Track down every line below that holds "value" and copy it.

== Segment start ==

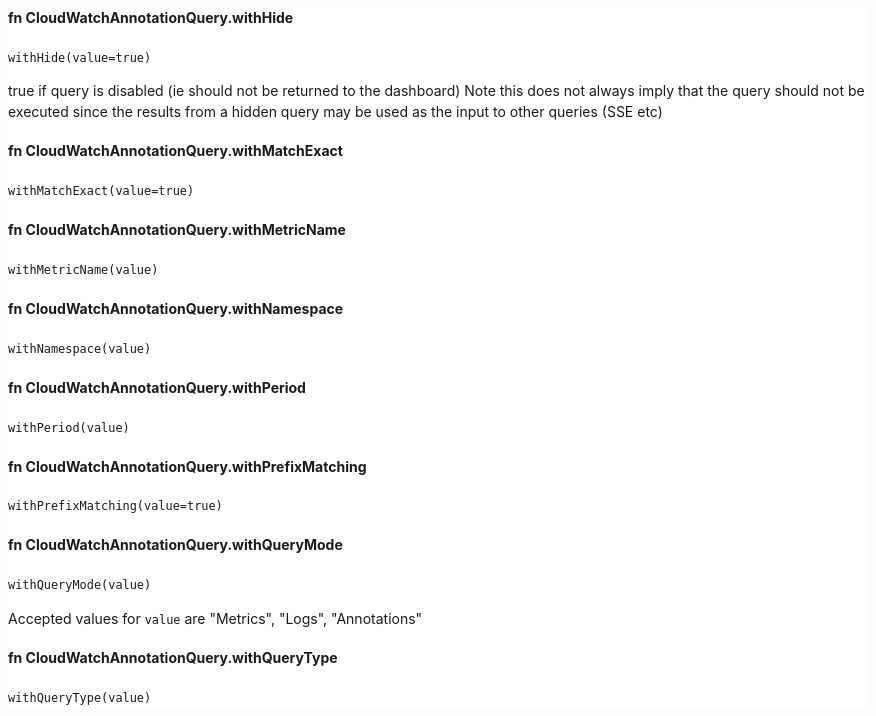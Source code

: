

#### fn CloudWatchAnnotationQuery.withHide

```jsonnet
withHide(value=true)
```

true if query is disabled (ie should not be returned to the dashboard)
Note this does not always imply that the query should not be executed since
the results from a hidden query may be used as the input to other queries (SSE etc)

#### fn CloudWatchAnnotationQuery.withMatchExact

```jsonnet
withMatchExact(value=true)
```



#### fn CloudWatchAnnotationQuery.withMetricName

```jsonnet
withMetricName(value)
```



#### fn CloudWatchAnnotationQuery.withNamespace

```jsonnet
withNamespace(value)
```



#### fn CloudWatchAnnotationQuery.withPeriod

```jsonnet
withPeriod(value)
```



#### fn CloudWatchAnnotationQuery.withPrefixMatching

```jsonnet
withPrefixMatching(value=true)
```



#### fn CloudWatchAnnotationQuery.withQueryMode

```jsonnet
withQueryMode(value)
```



Accepted values for `value` are "Metrics", "Logs", "Annotations"

#### fn CloudWatchAnnotationQuery.withQueryType

```jsonnet
withQueryType(value)
```
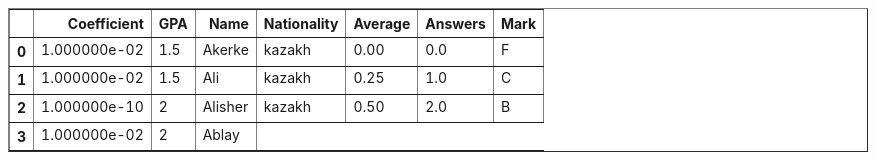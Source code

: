 


<div>
<style scoped>
    .dataframe tbody tr th:only-of-type {
        vertical-align: middle;
    }

    .dataframe tbody tr th {
        vertical-align: top;
    }

    .dataframe thead th {
        text-align: right;
    }
</style>
<table border="1" class="dataframe">
  <thead>
    <tr style="text-align: right;">
      <th></th>
      <th>Coefficient</th>
      <th>GPA</th>
      <th>Name</th>
      <th>Nationality</th>
      <th>Average</th>
      <th>Answers</th>
      <th>Mark</th>
    </tr>
  </thead>
  <tbody>
    <tr>
      <th>0</th>
      <td>1.000000e-02</td>
      <td>1.5</td>
      <td>Akerke</td>
      <td>kazakh</td>
      <td>0.00</td>
      <td>0.0</td>
      <td>F</td>
    </tr>
    <tr>
      <th>1</th>
      <td>1.000000e-02</td>
      <td>1.5</td>
      <td>Ali</td>
      <td>kazakh</td>
      <td>0.25</td>
      <td>1.0</td>
      <td>C</td>
    </tr>
    <tr>
      <th>2</th>
      <td>1.000000e-10</td>
      <td>2</td>
      <td>Alisher</td>
      <td>kazakh</td>
      <td>0.50</td>
      <td>2.0</td>
      <td>B</td>
    </tr>
    <tr>
      <th>3</th>
      <td>1.000000e-02</td>
      <td>2</td>
      <td>Ablay</td>
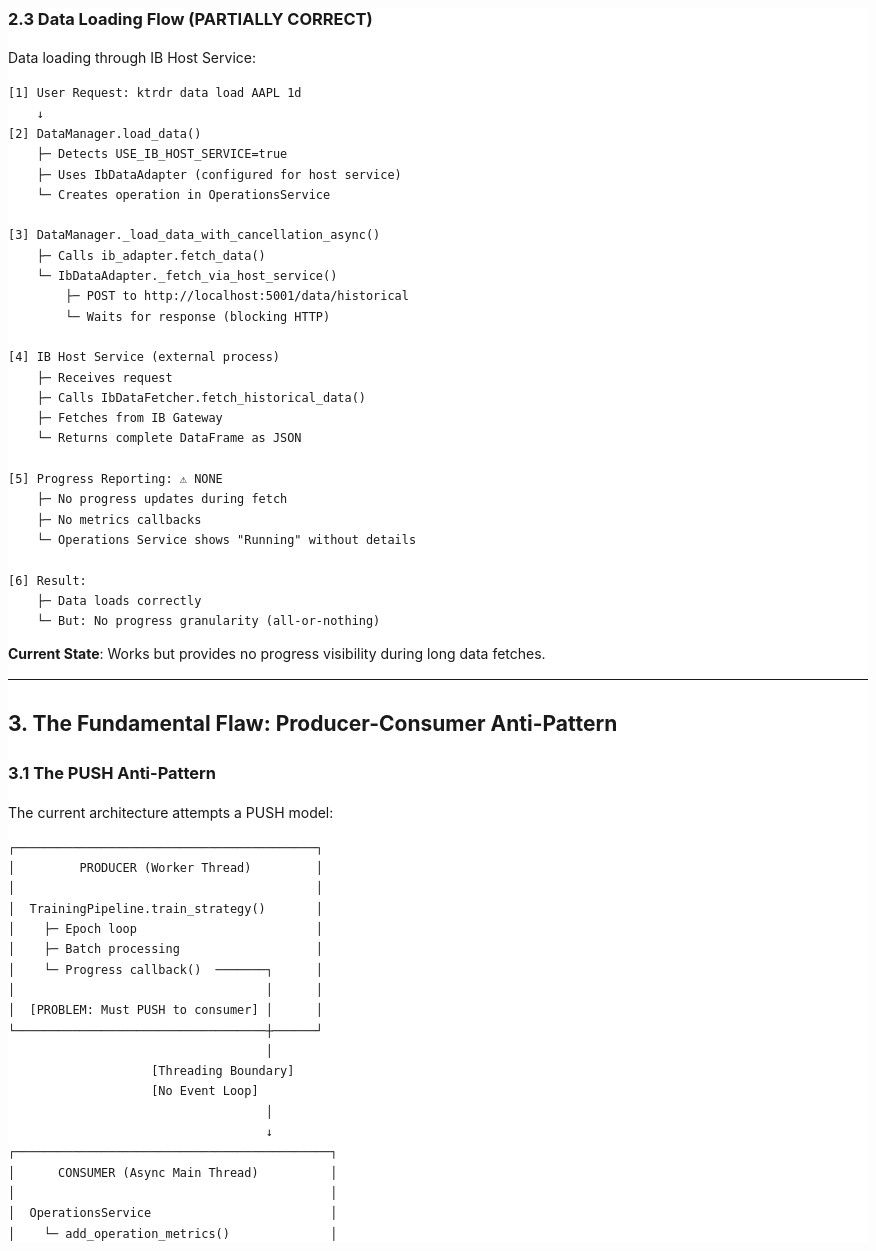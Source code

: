 ### 2.3 Data Loading Flow (PARTIALLY CORRECT)

Data loading through IB Host Service:

```
[1] User Request: ktrdr data load AAPL 1d
    ↓
[2] DataManager.load_data()
    ├─ Detects USE_IB_HOST_SERVICE=true
    ├─ Uses IbDataAdapter (configured for host service)
    └─ Creates operation in OperationsService

[3] DataManager._load_data_with_cancellation_async()
    ├─ Calls ib_adapter.fetch_data()
    └─ IbDataAdapter._fetch_via_host_service()
        ├─ POST to http://localhost:5001/data/historical
        └─ Waits for response (blocking HTTP)

[4] IB Host Service (external process)
    ├─ Receives request
    ├─ Calls IbDataFetcher.fetch_historical_data()
    ├─ Fetches from IB Gateway
    └─ Returns complete DataFrame as JSON

[5] Progress Reporting: ⚠️ NONE
    ├─ No progress updates during fetch
    ├─ No metrics callbacks
    └─ Operations Service shows "Running" without details

[6] Result:
    ├─ Data loads correctly
    └─ But: No progress granularity (all-or-nothing)
```

**Current State**: Works but provides no progress visibility during long data fetches.

---

## 3. The Fundamental Flaw: Producer-Consumer Anti-Pattern

### 3.1 The PUSH Anti-Pattern

The current architecture attempts a PUSH model:

```
┌──────────────────────────────────────────┐
│         PRODUCER (Worker Thread)         │
│                                          │
│  TrainingPipeline.train_strategy()       │
│    ├─ Epoch loop                         │
│    ├─ Batch processing                   │
│    └─ Progress callback()  ───────┐      │
│                                   │      │
│  [PROBLEM: Must PUSH to consumer] │      │
└───────────────────────────────────┼──────┘
                                    │
                    [Threading Boundary]
                    [No Event Loop]
                                    │
                                    ↓
┌────────────────────────────────────────────┐
│      CONSUMER (Async Main Thread)          │
│                                            │
│  OperationsService                         │
│    └─ add_operation_metrics()              │
```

== Segment end ==

» **Exercise response**:
withHide(value=true)
withMatchExact(value=true)
withMetricName(value)
withNamespace(value)
withPeriod(value)
withPrefixMatching(value=true)
withQueryMode(value)
Accepted values for `value` are "Metrics", "Logs", "Annotations"
withQueryType(value)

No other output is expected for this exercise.